The conclusion of the Plan of Action on Sexual and Reproductive Health and Rights, also known as ‘Maputo Plan of Action’ therefore stated “African leaders have a civic obligation to respond to the Sexual and Reproductive Health needs and Rights of their people. This Action Plan is a clear demonstration of their commitment to advance Sexual and Reproductive Health and Rights in Africa.” This decision was communicated in the Decision on the Continental Policy Framework for the Promotion of Sexual and Reproductive Health and Rights in Africa (Doc. EX.CL/225 (VIII) which “ALSO URGES Member States to mainstream SRH in their National Health Programmes by developing linkages between SRH, HIV/AIDS and other primary health care programmes and to draw inspiration from the Continental Policy Framework for the Promotion of Sexual and Reproductive Health and Rights in Africa.”

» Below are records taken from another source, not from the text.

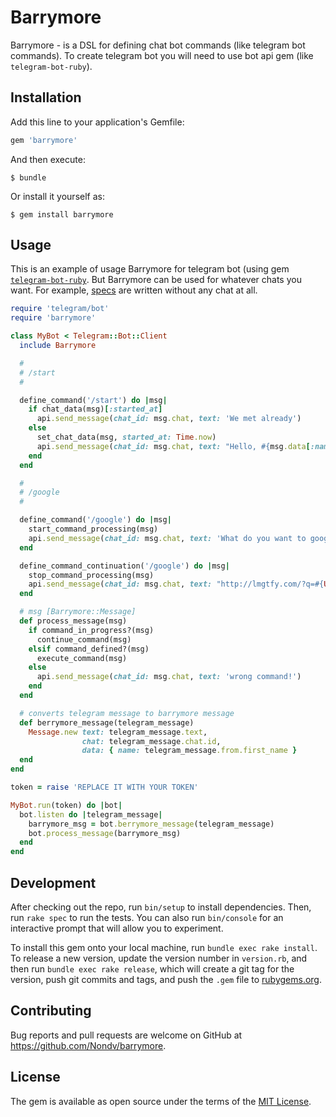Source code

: # Barrymore

Barrymore - is a DSL for defining chat bot commands (like telegram bot
commands).
To create telegram bot you will need to use bot api gem (like `telegram-bot-ruby`).

## Installation

Add this line to your application's Gemfile:

```ruby
gem 'barrymore'
```

And then execute:

    $ bundle

Or install it yourself as:

    $ gem install barrymore

## Usage

This is an example of usage Barrymore for telegram bot (using gem [`telegram-bot-ruby`](https://github.com/atipugin/telegram-bot-ruby).
But Barrymore can be used for whatever chats you want.
For example, [specs](spec/barrymore_spec.rb)  are written without any
chat at all.


```ruby
require 'telegram/bot'
require 'barrymore'

class MyBot < Telegram::Bot::Client
  include Barrymore

  #
  # /start
  #

  define_command('/start') do |msg|
    if chat_data(msg)[:started_at]
      api.send_message(chat_id: msg.chat, text: 'We met already')
    else
      set_chat_data(msg, started_at: Time.now)
      api.send_message(chat_id: msg.chat, text: "Hello, #{msg.data[:name]}!")
    end
  end

  #
  # /google
  #

  define_command('/google') do |msg|
    start_command_processing(msg)
    api.send_message(chat_id: msg.chat, text: 'What do you want to google?')
  end

  define_command_continuation('/google') do |msg|
    stop_command_processing(msg)
    api.send_message(chat_id: msg.chat, text: "http://lmgtfy.com/?q=#{URI.escape msg.text}")
  end

  # msg [Barrymore::Message]
  def process_message(msg)
    if command_in_progress?(msg)
      continue_command(msg)
    elsif command_defined?(msg)
      execute_command(msg)
    else
      api.send_message(chat_id: msg.chat, text: 'wrong command!')
    end
  end

  # converts telegram message to barrymore message
  def berrymore_message(telegram_message)
    Message.new text: telegram_message.text,
                chat: telegram_message.chat.id,
                data: { name: telegram_message.from.first_name }
  end
end

token = raise 'REPLACE IT WITH YOUR TOKEN'

MyBot.run(token) do |bot|
  bot.listen do |telegram_message|
    barrymore_msg = bot.berrymore_message(telegram_message)
    bot.process_message(barrymore_msg)
  end
end
```

## Development

After checking out the repo, run `bin/setup` to install dependencies. Then, run `rake spec` to run the tests. You can also run `bin/console` for an interactive prompt that will allow you to experiment.

To install this gem onto your local machine, run `bundle exec rake install`. To release a new version, update the version number in `version.rb`, and then run `bundle exec rake release`, which will create a git tag for the version, push git commits and tags, and push the `.gem` file to [rubygems.org](https://rubygems.org).

## Contributing

Bug reports and pull requests are welcome on GitHub at https://github.com/Nondv/barrymore.


## License

The gem is available as open source under the terms of the [MIT License](http://opensource.org/licenses/MIT).

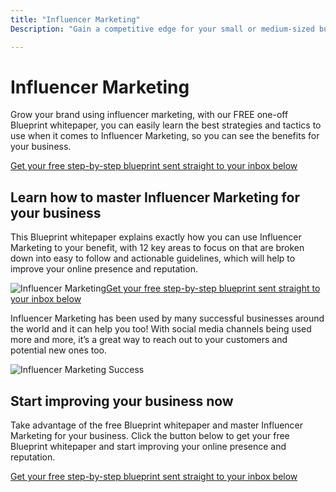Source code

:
 ```yaml
---
title: "Influencer Marketing"
Description: "Gain a competitive edge for your small or medium-sized business with Influencer Marketing. Learn about the benefits of influencer partnerships, strategies for success and steps to success for optimizing your online presence and reputation. It's the perfect way to elevate your brand to the next level."

---
```


<h1>Influencer Marketing</h1> <p>Grow your brand using influencer marketing, with our FREE one-off Blueprint whitepaper, you can easily learn the best strategies and tactics to use when it comes to Influencer Marketing, so you can see the benefits for your business.</p><a href="/report.pdf" class="btn btn-primary">Get your free step-by-step blueprint sent straight to your inbox below</a><h2>Learn how to master Influencer Marketing for your business</h2><p>This Blueprint whitepaper explains exactly how you can use Influencer Marketing to your benefit, with 12 key areas to focus on that are broken down into easy to follow and actionable guidelines, which will help to improve your online presence and reputation.</p><img src="/influencer.jpg" alt="Influencer Marketing" /><a href="/report.pdf" class="btn btn-primary">Get your free step-by-step blueprint sent straight to your inbox below</a><p>Influencer Marketing has been used by many successful businesses around the world and it can help you too! With social media channels being used more and more, it’s a great way to reach out to your customers and potential new ones too.</p><img src="/socialproof.jpg" alt="Influencer Marketing Success" /><h2>Start improving your business now</h2><p>Take advantage of the free Blueprint whitepaper and master Influencer Marketing for your business. Click the button below to get your free Blueprint whitepaper and start improving your online presence and reputation.</p><a href="/report.pdf" class="btn btn-primary">Get your free step-by-step blueprint sent straight to your inbox below</a>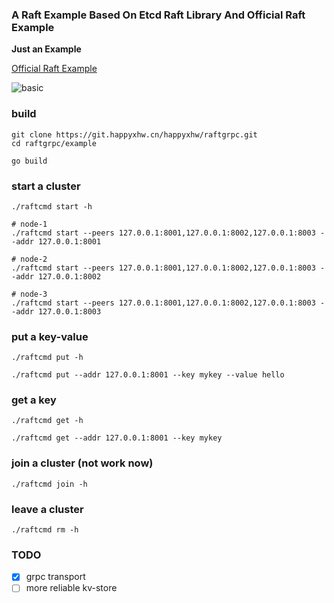 ### A Raft Example Based On Etcd Raft Library And Official Raft Example

**Just an Example**

[Official Raft Example](https://github.com/etcd-io/etcd/tree/master/contrib/raftexample)

![basic](https://user-images.githubusercontent.com/44490504/109909995-20d1b700-7ce2-11eb-946e-f7a8615bb5ca.png)

### build
```shell
git clone https://git.happyxhw.cn/happyxhw/raftgrpc.git
cd raftgrpc/example

go build
```

### start a cluster
```shell
./raftcmd start -h

# node-1
./raftcmd start --peers 127.0.0.1:8001,127.0.0.1:8002,127.0.0.1:8003 --addr 127.0.0.1:8001

# node-2
./raftcmd start --peers 127.0.0.1:8001,127.0.0.1:8002,127.0.0.1:8003 --addr 127.0.0.1:8002

# node-3
./raftcmd start --peers 127.0.0.1:8001,127.0.0.1:8002,127.0.0.1:8003 --addr 127.0.0.1:8003
```

### put a key-value
```shell
./raftcmd put -h

./raftcmd put --addr 127.0.0.1:8001 --key mykey --value hello
```

### get a key
```shell
./raftcmd get -h

./raftcmd get --addr 127.0.0.1:8001 --key mykey
```

### join a cluster (not work now)
```shell
./raftcmd join -h
```

### leave a cluster
```shell
./raftcmd rm -h
```

### TODO
- [x] grpc transport
- [ ] more reliable kv-store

However, since 2006, there has been significant regression in terms of understanding and implementing policies on SRHR. Most recently, many African states have argued for a redefinition of the term ‘Sexual and Reproductive Health and Rights (SRHR)’ with a preference towards ICPD language that highlighted ‘Sexual and Reproductive Health’ and ‘Reproductive Rights’ usually followed by qualifiers. This is evident in the Common African Position Pillar 3: People Centered Development with states ensuring universal and equitable access to quality healthcare, including universal access to comprehensive sexual reproductive health and reproductive rights (e.g. family planning). This redefinition is problematic as it undermines the importance of sexual rights. Consequently, discussions on bodily integrity and autonomy regarding the right to choose your sexual partner and freedom from sexual violence are disregarded. Additionally, comprehensive sexuality education and supporting the sexual and reproductive health needs of adolescents are overlooked.